Input:
########
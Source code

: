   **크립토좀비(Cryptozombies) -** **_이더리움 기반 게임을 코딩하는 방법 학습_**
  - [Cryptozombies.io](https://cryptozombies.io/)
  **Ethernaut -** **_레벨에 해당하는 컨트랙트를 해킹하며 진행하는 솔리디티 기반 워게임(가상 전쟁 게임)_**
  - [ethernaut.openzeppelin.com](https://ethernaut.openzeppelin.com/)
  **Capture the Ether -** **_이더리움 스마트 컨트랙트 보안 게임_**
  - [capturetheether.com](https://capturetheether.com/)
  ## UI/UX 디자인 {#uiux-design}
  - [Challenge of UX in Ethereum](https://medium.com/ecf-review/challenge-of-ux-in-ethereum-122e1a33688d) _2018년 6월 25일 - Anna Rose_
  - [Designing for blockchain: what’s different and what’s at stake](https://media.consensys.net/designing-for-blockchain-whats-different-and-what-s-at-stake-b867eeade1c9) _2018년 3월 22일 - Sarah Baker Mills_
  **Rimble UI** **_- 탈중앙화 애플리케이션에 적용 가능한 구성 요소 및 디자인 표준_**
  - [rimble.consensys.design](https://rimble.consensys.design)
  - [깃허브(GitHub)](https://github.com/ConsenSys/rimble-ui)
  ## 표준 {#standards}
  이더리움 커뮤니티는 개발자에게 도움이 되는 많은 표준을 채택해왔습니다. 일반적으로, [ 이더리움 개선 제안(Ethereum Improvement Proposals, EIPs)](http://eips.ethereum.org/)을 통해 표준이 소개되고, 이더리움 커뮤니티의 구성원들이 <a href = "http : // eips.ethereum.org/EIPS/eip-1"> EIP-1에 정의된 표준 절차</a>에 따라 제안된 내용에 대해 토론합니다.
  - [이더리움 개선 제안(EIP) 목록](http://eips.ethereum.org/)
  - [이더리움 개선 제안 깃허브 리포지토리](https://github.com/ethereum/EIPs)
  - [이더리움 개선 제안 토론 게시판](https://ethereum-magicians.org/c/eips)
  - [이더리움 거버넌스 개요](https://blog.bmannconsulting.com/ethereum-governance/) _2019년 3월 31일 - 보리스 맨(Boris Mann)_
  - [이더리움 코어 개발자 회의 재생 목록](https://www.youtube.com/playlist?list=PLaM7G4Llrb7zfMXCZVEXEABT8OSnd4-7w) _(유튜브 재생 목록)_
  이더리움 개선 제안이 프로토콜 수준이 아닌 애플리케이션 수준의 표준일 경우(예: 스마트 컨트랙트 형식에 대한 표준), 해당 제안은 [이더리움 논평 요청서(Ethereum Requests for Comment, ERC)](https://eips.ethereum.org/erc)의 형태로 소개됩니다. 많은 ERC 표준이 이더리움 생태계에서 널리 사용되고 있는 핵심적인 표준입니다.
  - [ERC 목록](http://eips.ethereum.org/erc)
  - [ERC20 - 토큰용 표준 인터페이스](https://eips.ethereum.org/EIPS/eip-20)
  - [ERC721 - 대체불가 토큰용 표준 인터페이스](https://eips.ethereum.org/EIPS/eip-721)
########
What the task asks:
If a line in the records above holds the string "github", copy it out.

Task answer:
  - [깃허브(GitHub)](https://github.com/ConsenSys/rimble-ui)
  - [이더리움 개선 제안 깃허브 리포지토리](https://github.com/ethereum/EIPs)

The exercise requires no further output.